(EXERCISE): Could you return each entry below exactly as written, minus any pictures?

(RECORDS TO USE):

= Beginning of Section =

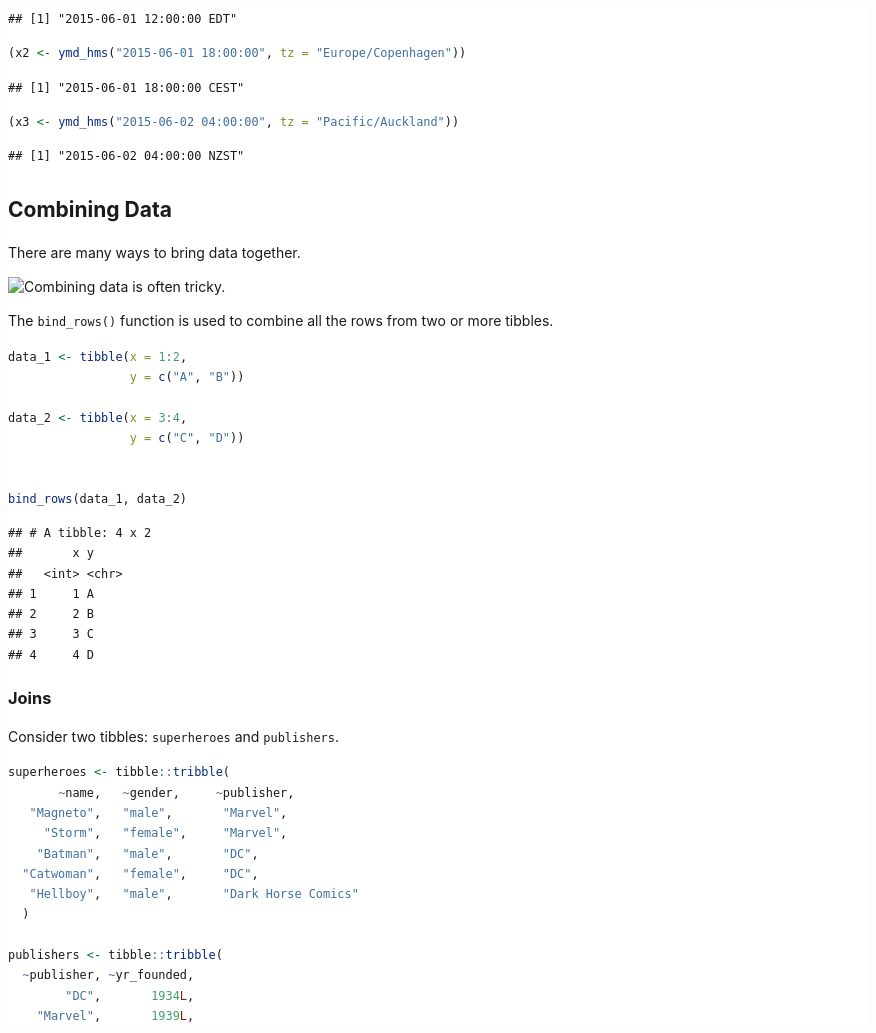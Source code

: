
 ```
## [1] "2015-06-01 12:00:00 EDT"
```

```r
(x2 <- ymd_hms("2015-06-01 18:00:00", tz = "Europe/Copenhagen"))
```

```
## [1] "2015-06-01 18:00:00 CEST"
```

```r
(x3 <- ymd_hms("2015-06-02 04:00:00", tz = "Pacific/Auckland"))
```

```
## [1] "2015-06-02 04:00:00 NZST"
```

## Combining Data

There are many ways to bring data together. 

![Combining data is often tricky.](02-wrangling/images/wrangling.gif)

The `bind_rows()` function is used to combine all the rows from two or more tibbles.



```r
data_1 <- tibble(x = 1:2,                
                 y = c("A", "B")) 

data_2 <- tibble(x = 3:4,
                 y = c("C", "D")) 


bind_rows(data_1, data_2)
```

```
## # A tibble: 4 x 2
##       x y    
##   <int> <chr>
## 1     1 A    
## 2     2 B    
## 3     3 C    
## 4     4 D
```


### Joins


Consider two tibbles: `superheroes` and `publishers`.


```r
superheroes <- tibble::tribble(
       ~name,   ~gender,     ~publisher,
   "Magneto",   "male",       "Marvel",
     "Storm",   "female",     "Marvel",
    "Batman",   "male",       "DC",
  "Catwoman",   "female",     "DC",
   "Hellboy",   "male",       "Dark Horse Comics"
  )

publishers <- tibble::tribble(
  ~publisher, ~yr_founded,
        "DC",       1934L,
    "Marvel",       1939L,
```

= End of Section =

(ANSWER TO THIS TASK):
Source code

:
 ```
## [1] "2015-06-01 12:00:00 EDT"
```

```r
(x2 <- ymd_hms("2015-06-01 18:00:00", tz = "Europe/Copenhagen"))
```

```
## [1] "2015-06-01 18:00:00 CEST"
```

```r
(x3 <- ymd_hms("2015-06-02 04:00:00", tz = "Pacific/Auckland"))
```

```
## [1] "2015-06-02 04:00:00 NZST"
```

## Combining Data

There are many ways to bring data together. 

![Combining data is often tricky.](02-wrangling/images/wrangling.gif)

The `bind_rows()` function is used to combine all the rows from two or more tibbles.



```r
data_1 <- tibble(x = 1:2,                
                 y = c("A", "B")) 

data_2 <- tibble(x = 3:4,
                 y = c("C", "D")) 


bind_rows(data_1, data_2)
```

```
## # A tibble: 4 x 2
##       x y    
##   <int> <chr>
## 1     1 A    
## 2     2 B    
## 3     3 C    
## 4     4 D
```


### Joins


Consider two tibbles: `superheroes` and `publishers`.


```r
superheroes <- tibble::tribble(
       ~name,   ~gender,     ~publisher,
   "Magneto",   "male",       "Marvel",
     "Storm",   "female",     "Marvel",
    "Batman",   "male",       "DC",
  "Catwoman",   "female",     "DC",
   "Hellboy",   "male",       "Dark Horse Comics"
  )

publishers <- tibble::tribble(
  ~publisher, ~yr_founded,
        "DC",       1934L,
    "Marvel",       1939L,
```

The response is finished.